#2 Lendo o Mundo: Canadá — O Conto da Aia, de Margaret Atwood.
O segundo país que visitei, há mais ou menos um ano atrás, foi o Canadá (por sinal desculpa a demora, mas sou relapsa com blogs). Antes de falar do livro, por que ler e detalhes interessantes, quero dizer que a minha escolha pela Margaret foi devido há duas coisas:
- Em 2017, a adaptação do Conto da Aia em uma série de televisão, pela emissora Hulu, ganhou o mundo e fez uma galera ler o livro da Atwood, ficando nos mais vendidos da Amazon por alguns meses.

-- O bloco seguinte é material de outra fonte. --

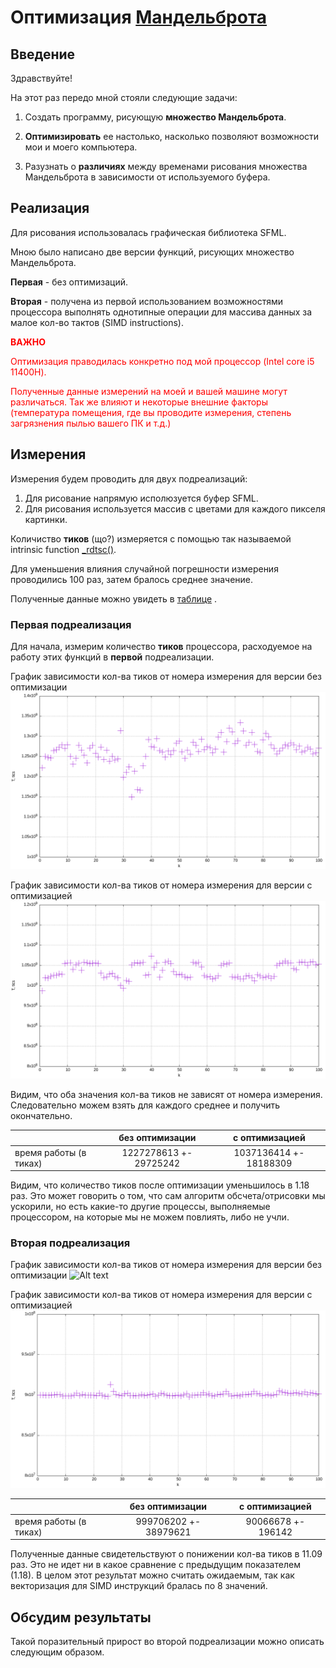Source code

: # Оптимизация [Мандельброта](https://ru.wikipedia.org/wiki/%D0%9C%D0%BD%D0%BE%D0%B6%D0%B5%D1%81%D1%82%D0%B2%D0%BE_%D0%9C%D0%B0%D0%BD%D0%B4%D0%B5%D0%BB%D1%8C%D0%B1%D1%80%D0%BE%D1%82%D0%B0)

## Введение

Здравствуйте!

На этот раз передо мной стояли следующие задачи:
1) Создать программу, рисующую __множество Мандельброта__.

2) __Оптимизировать__ ее настолько, насколько позволяют возможности мои и моего компьютера.

3) Разузнать о __различиях__ между временами рисования множества Мандельброта в зависимости от используемого буфера.

## Реализация
Для рисования использовалась графическая библиотека SFML.


Мною было написано две версии функций, рисующих множество Мандельброта.

__Первая__ - без оптимизаций.

__Вторая__ - получена из первой использованием возможностями процессора выполнять однотипные операции для массива данных за малое кол-во тактов (SIMD instructions).

<font color = red>

__ВАЖНО__

Оптимизация праводилась конкретно под мой процессор (Intel core i5 11400H).

Полученные данные измерений на моей и вашей машине могут различаться.
Так же влияют и некоторые внешние факторы (температура помещения,
где вы проводите измерения, степень загрязнения пылью вашего ПК и т.д.)

</font>

## Измерения
Измерения будем проводить для двух подреализаций:
1) Для рисование напрямую исполюзуется буфер SFML.
2) Для рисования используется массив с цветами для каждого пикселя картинки.

Количиство __тиков__ (що?) измеряется с помощью так называемой intrinsic function [_rdtsc()](https://www.laruence.com/sse/#expand=9,1012,94,12,15,2580,3946,12,13,14,124,4932,124,4930,4980,3931,5023,744,5730,743,744,4546,4545&text=__int64%20_rdtsc%20(void)).

Для уменьшения влияния случайной погрешности измерения проводились 100 раз, затем бралось среднее значение.

Полученные данные можно увидеть в [таблице](https://docs.google.com/spreadsheets/d/1AN8wLIET6k-PCWs7dYyGhULIfOBxHbarKt0lwydywe8/edit?usp=sharing) .

### Первая подреализация

Для начала, измерим количество __тиков__ процессора, расходуемое на работу этих функций в
__первой__ подреализации.

График зависимости кол-ва тиков от номера измерения
для версии без оптимизации
![Alt text](https://github.com/SANEKDASH/Mandelbrot-optimization/blob/main/readme_src/mandelbrot_graph0.png)


График зависимости кол-ва тиков от номера измерения
для версии с оптимизацией
![Alt text](https://github.com/SANEKDASH/Mandelbrot-optimization/blob/main/readme_src/mandelbrot_graph1.png)

Видим, что оба значения кол-ва тиков не зависят от номера измерения. Следовательно можем взять для каждого среднее и получить окончательно.

|              |    без оптимизации     |     с оптимизацией     |
|--------------|:----------------------:|:----------------------:|
|время работы (в тиках)|1227278613 +- 29725242|1037136414 +- 18188309|

Видим, что количество тиков после оптимизации уменьшилось в 1.18 раз. Это может говорить о том, что сам алгоритм обсчета/отрисовки мы ускорили, но есть какие-то другие процессы, выполняемые процессором, на которые мы не можем повлиять, либо не учли.

### Вторая подреализация
График зависимости кол-ва тиков от номера измерения
для версии без оптимизации
![Alt text](https://github.com/SANEKDASH/Mandelbrot-optimization/blob/main/readme_src/mandelbrot_graph2.png)


График зависимости кол-ва тиков от номера измерения
для версии с оптимизацией
![Alt text](https://github.com/SANEKDASH/Mandelbrot-optimization/blob/main/readme_src/mandelbrot_graph4.png)

|              |    без оптимизации     |     с оптимизацией     |
|--------------|:----------------------:|:----------------------:|
|время работы (в тиках)|999706202  +- 38979621|90066678 +- 196142|

Полученные данные свидетельствуют о понижении кол-ва тиков в 11.09 раз.
Это не идет ни в какое сравнение с предыдущим показателем (1.18).
В целом этот результат можно считать ожидаемым, так как векторизация для SIMD
инструкций бралась по 8 значений.

## Обсудим результаты

Такой поразительный прирост во второй подреализации можно описать следующим образом.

- Eu amo ficção científica e é realmente difícil de achar sci-fi escrito por mulheres que ganharam tanta relevância.
Enfim, se ainda não teve contato com algum post da série em suas redes sociais, estava em Marte ou num isolamento social tão grande que deixou de usar a internet, vou fazer uma breve apresentação do livro.
O Livro:
O Conto da Aia, publicado em 1985, narra uma distopia “futurista” (enfase nessas aspas aqui pessoal!!!) na qual a humanidade se torna ameaçadoramente infértil e as mulheres que ainda podem ficar grávidas são separadas da população para servirem como aias, cujo objetivo é apenas gerarem filhos para os poderosos e as elites.
O livro se passa na República de Gilead, cenários inspirado em Cambridge, Massachuts, e na sociedade puritana da Nova Inglaterra. É nessa comunidade que, apesar de alguns limites severos à sua liberdade, Offred (of = de, Fred = nome do comandante em que esta na casa), a narradora, luta para manter sua identidade através da interpolação de um passado livre e cenas do presente opressor.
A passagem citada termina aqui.